▶ **WHAT YOU NEED TO DO**
Could you set down the lines from the first line of the entries below through the line with "## Lectures et travail personnel", exactly and with no pictures?

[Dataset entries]
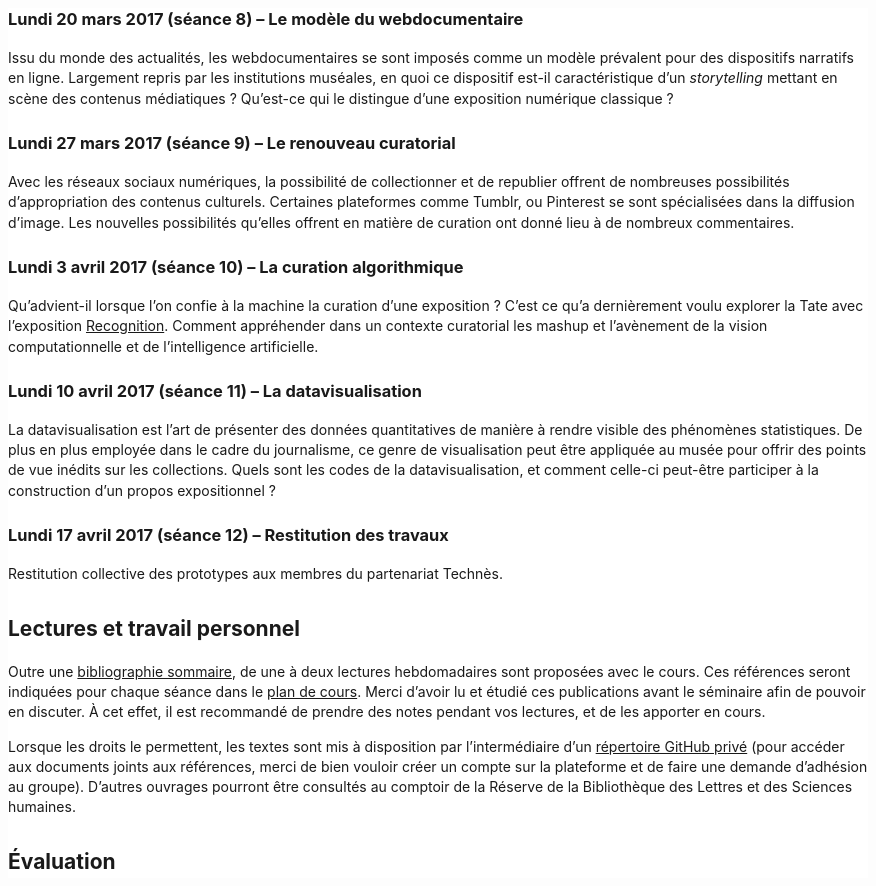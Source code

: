 ### Lundi 20 mars 2017 (séance 8) – Le modèle du webdocumentaire

Issu du monde des actualités, les webdocumentaires se sont imposés comme un modèle prévalent pour des dispositifs narratifs en ligne. Largement repris par les institutions muséales, en quoi ce dispositif est-il caractéristique d’un *storytelling* mettant en scène des contenus médiatiques ? Qu’est-ce qui le distingue d’une exposition numérique classique ?

### Lundi 27 mars 2017 (séance 9) – Le renouveau curatorial

Avec les réseaux sociaux numériques, la possibilité de collectionner et de republier offrent de nombreuses possibilités d’appropriation des contenus culturels. Certaines plateformes comme Tumblr, ou Pinterest se sont spécialisées dans la diffusion d’image. Les nouvelles possibilités qu’elles offrent en matière de curation ont donné lieu à de nombreux commentaires.

###  Lundi 3 avril 2017 (séance 10) – La curation algorithmique

Qu’advient-il lorsque l’on confie à la machine la curation d’une exposition ? C’est ce qu’a dernièrement voulu explorer la Tate avec l’exposition [Recognition](http://recognition.tate.org.uk). Comment appréhender dans un contexte curatorial les mashup et l’avènement de la vision computationnelle et de l’intelligence artificielle.

### Lundi 10 avril 2017 (séance 11) – La datavisualisation

La datavisualisation est l’art de présenter des données quantitatives de manière à rendre visible des phénomènes statistiques. De plus en plus employée dans le cadre du journalisme, ce genre de visualisation peut être appliquée au musée pour offrir des points de vue inédits sur les collections. Quels sont les codes de la datavisualisation, et comment celle-ci peut-être participer à la construction d’un propos expositionnel ?

### Lundi 17 avril 2017 (séance 12) – Restitution des travaux

Restitution collective des prototypes aux membres du partenariat Technès.

## Lectures et travail personnel

Outre une [bibliographie sommaire](bibliographie.md), de une à deux lectures hebdomadaires sont proposées avec le cours. Ces références seront indiquées pour chaque séance dans le [plan de cours](planMsl6523A17.md). 
Merci d’avoir lu et étudié ces publications avant le séminaire afin de pouvoir en discuter. À cet effet, il est recommandé de prendre des notes pendant vos lectures, et de les apporter en cours.

Lorsque les droits le permettent, les textes sont mis à disposition par l’intermédiaire d’un [répertoire GitHub privé](https://github.com/museonum/biblio) (pour accéder aux documents joints aux références, merci de bien vouloir créer un compte sur la plateforme et de faire une demande d’adhésion au groupe).
D’autres ouvrages pourront être consultés au comptoir de la Réserve de la Bibliothèque des Lettres et des Sciences humaines.

## Évaluation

▶ **SOLVED PROBLEM**
Source code

: ### Lundi 20 mars 2017 (séance 8) – Le modèle du webdocumentaire

Issu du monde des actualités, les webdocumentaires se sont imposés comme un modèle prévalent pour des dispositifs narratifs en ligne. Largement repris par les institutions muséales, en quoi ce dispositif est-il caractéristique d’un *storytelling* mettant en scène des contenus médiatiques ? Qu’est-ce qui le distingue d’une exposition numérique classique ?

### Lundi 27 mars 2017 (séance 9) – Le renouveau curatorial

Avec les réseaux sociaux numériques, la possibilité de collectionner et de republier offrent de nombreuses possibilités d’appropriation des contenus culturels. Certaines plateformes comme Tumblr, ou Pinterest se sont spécialisées dans la diffusion d’image. Les nouvelles possibilités qu’elles offrent en matière de curation ont donné lieu à de nombreux commentaires.

###  Lundi 3 avril 2017 (séance 10) – La curation algorithmique

Qu’advient-il lorsque l’on confie à la machine la curation d’une exposition ? C’est ce qu’a dernièrement voulu explorer la Tate avec l’exposition [Recognition](http://recognition.tate.org.uk). Comment appréhender dans un contexte curatorial les mashup et l’avènement de la vision computationnelle et de l’intelligence artificielle.

### Lundi 10 avril 2017 (séance 11) – La datavisualisation

La datavisualisation est l’art de présenter des données quantitatives de manière à rendre visible des phénomènes statistiques. De plus en plus employée dans le cadre du journalisme, ce genre de visualisation peut être appliquée au musée pour offrir des points de vue inédits sur les collections. Quels sont les codes de la datavisualisation, et comment celle-ci peut-être participer à la construction d’un propos expositionnel ?

### Lundi 17 avril 2017 (séance 12) – Restitution des travaux

Restitution collective des prototypes aux membres du partenariat Technès.

## Lectures et travail personnel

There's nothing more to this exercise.